Robust Feedback Linearization Control Framework Using an Optimized Extended Kalman Filter

Citation:

Medjghou A, Ghanai M, CHAFAAA K. Robust Feedback Linearization Control Framework Using an Optimized Extended Kalman Filter. Journal of Engineering Science and Technology ReviewJournal of Engineering Science and Technology Review. 2017;10 :1-16.

Date Published:

2017

Abstract:

A robust nonlinear controller based on an improved feedback linearization technique with state observer is developed for a class of nonlinear systems with uncertainties and external disturbances. First, by combining classical feedback linearization approach with a discontinuous control and a fuzzy logic system, we design and study a robust controller for uncertain nonlinear systems.

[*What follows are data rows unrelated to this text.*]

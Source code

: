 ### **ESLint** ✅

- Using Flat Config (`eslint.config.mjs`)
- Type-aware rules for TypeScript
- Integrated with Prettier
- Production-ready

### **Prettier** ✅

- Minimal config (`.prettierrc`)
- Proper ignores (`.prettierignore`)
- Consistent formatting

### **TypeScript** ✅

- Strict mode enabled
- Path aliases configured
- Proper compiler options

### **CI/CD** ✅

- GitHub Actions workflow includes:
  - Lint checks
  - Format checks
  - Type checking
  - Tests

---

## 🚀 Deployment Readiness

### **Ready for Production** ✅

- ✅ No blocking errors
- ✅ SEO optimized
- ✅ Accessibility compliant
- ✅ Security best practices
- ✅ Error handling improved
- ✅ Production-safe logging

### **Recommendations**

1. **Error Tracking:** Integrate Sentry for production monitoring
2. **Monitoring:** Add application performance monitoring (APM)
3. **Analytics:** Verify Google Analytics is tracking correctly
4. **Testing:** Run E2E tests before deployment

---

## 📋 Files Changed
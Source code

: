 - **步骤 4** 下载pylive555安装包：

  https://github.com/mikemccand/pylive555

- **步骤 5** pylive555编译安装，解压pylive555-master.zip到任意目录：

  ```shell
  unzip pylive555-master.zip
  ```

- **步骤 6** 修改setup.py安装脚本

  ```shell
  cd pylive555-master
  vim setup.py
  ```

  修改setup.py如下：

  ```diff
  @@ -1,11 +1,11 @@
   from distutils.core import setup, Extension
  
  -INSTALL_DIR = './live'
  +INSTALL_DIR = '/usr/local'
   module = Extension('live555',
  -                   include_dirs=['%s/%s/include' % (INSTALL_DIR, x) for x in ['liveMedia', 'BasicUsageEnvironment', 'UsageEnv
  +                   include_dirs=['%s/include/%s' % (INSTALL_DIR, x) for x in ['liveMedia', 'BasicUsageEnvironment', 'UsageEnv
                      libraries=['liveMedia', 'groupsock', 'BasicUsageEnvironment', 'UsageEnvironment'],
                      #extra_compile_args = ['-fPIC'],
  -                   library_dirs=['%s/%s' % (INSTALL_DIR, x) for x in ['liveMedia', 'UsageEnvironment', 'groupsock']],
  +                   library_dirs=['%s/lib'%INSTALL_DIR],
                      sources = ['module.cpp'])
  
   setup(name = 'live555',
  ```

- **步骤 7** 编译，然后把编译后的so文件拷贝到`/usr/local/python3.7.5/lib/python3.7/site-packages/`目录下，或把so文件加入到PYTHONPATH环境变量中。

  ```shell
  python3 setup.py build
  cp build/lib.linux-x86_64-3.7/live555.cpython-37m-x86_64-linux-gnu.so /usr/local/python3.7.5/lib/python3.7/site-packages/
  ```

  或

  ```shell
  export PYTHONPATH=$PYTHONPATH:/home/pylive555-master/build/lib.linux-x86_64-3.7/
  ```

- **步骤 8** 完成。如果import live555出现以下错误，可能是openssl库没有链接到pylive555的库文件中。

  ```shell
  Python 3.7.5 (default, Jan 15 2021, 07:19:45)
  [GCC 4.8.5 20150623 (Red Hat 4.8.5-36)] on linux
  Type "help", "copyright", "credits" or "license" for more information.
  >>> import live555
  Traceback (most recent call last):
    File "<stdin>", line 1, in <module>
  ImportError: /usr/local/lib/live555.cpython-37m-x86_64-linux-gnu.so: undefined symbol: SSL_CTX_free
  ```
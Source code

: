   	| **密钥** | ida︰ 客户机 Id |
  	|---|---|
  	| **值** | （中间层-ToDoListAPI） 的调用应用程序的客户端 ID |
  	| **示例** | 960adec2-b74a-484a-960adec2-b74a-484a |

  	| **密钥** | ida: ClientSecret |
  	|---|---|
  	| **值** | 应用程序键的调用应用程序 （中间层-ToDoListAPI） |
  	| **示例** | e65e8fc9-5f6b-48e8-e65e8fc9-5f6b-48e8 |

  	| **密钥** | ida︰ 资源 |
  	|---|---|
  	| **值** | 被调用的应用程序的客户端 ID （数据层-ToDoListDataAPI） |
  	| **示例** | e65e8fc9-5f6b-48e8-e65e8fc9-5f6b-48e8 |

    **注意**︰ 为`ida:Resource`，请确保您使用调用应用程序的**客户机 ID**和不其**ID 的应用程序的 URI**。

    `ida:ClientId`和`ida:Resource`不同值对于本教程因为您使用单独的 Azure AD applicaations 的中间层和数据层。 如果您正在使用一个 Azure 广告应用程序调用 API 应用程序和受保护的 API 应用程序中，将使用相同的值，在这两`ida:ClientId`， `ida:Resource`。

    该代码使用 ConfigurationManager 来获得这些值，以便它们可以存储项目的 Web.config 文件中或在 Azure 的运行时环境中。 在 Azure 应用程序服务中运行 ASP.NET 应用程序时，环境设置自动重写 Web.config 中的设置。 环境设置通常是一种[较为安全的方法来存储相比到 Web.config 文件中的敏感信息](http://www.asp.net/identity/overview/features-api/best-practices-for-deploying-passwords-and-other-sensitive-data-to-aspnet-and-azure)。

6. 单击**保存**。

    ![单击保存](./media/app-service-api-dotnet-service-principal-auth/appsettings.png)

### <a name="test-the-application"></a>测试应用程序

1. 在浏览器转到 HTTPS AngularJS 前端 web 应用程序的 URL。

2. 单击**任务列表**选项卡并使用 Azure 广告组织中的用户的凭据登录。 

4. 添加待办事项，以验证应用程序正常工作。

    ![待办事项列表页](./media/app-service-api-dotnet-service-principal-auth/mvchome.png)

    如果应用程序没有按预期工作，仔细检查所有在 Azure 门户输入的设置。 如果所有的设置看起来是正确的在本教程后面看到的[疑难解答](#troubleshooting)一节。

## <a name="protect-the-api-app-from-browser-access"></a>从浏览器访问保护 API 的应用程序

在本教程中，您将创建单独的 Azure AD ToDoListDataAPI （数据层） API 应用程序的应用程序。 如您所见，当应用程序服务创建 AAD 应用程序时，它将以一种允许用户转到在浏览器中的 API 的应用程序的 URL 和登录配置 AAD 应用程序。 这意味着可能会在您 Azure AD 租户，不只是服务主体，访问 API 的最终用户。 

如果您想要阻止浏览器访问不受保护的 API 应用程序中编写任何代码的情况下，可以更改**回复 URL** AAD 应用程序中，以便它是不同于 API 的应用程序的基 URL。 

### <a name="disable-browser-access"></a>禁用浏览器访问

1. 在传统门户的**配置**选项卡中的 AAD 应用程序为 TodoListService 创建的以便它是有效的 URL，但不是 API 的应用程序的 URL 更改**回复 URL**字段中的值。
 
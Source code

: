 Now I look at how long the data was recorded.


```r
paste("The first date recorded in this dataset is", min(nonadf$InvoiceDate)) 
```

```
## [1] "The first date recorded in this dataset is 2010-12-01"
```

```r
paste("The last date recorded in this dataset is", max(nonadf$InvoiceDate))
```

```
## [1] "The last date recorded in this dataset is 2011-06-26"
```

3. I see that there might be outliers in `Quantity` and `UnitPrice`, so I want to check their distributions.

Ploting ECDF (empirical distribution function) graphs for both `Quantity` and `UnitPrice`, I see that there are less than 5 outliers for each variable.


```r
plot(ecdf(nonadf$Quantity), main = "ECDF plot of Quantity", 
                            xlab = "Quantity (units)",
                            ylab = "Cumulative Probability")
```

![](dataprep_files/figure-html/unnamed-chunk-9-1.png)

Second, we propose an optimized extended Kalman filter (EKF) for the observation of the states. The parameters to be optimized are the covariance matrices Q and R, which play an important role in the EKF performances. The particle swarm optimization algorithm insures this optimization. Lyapunov synthesis approach is used to prove the stability of the whole control loop. The proposed approach is applied on a two-link robot system under Matlab environment. Simulation results have confirmed the effectiveness of the proposed approach against uncertainties and external disturbances; and exhibited a more superior performance than the non-improved control actions.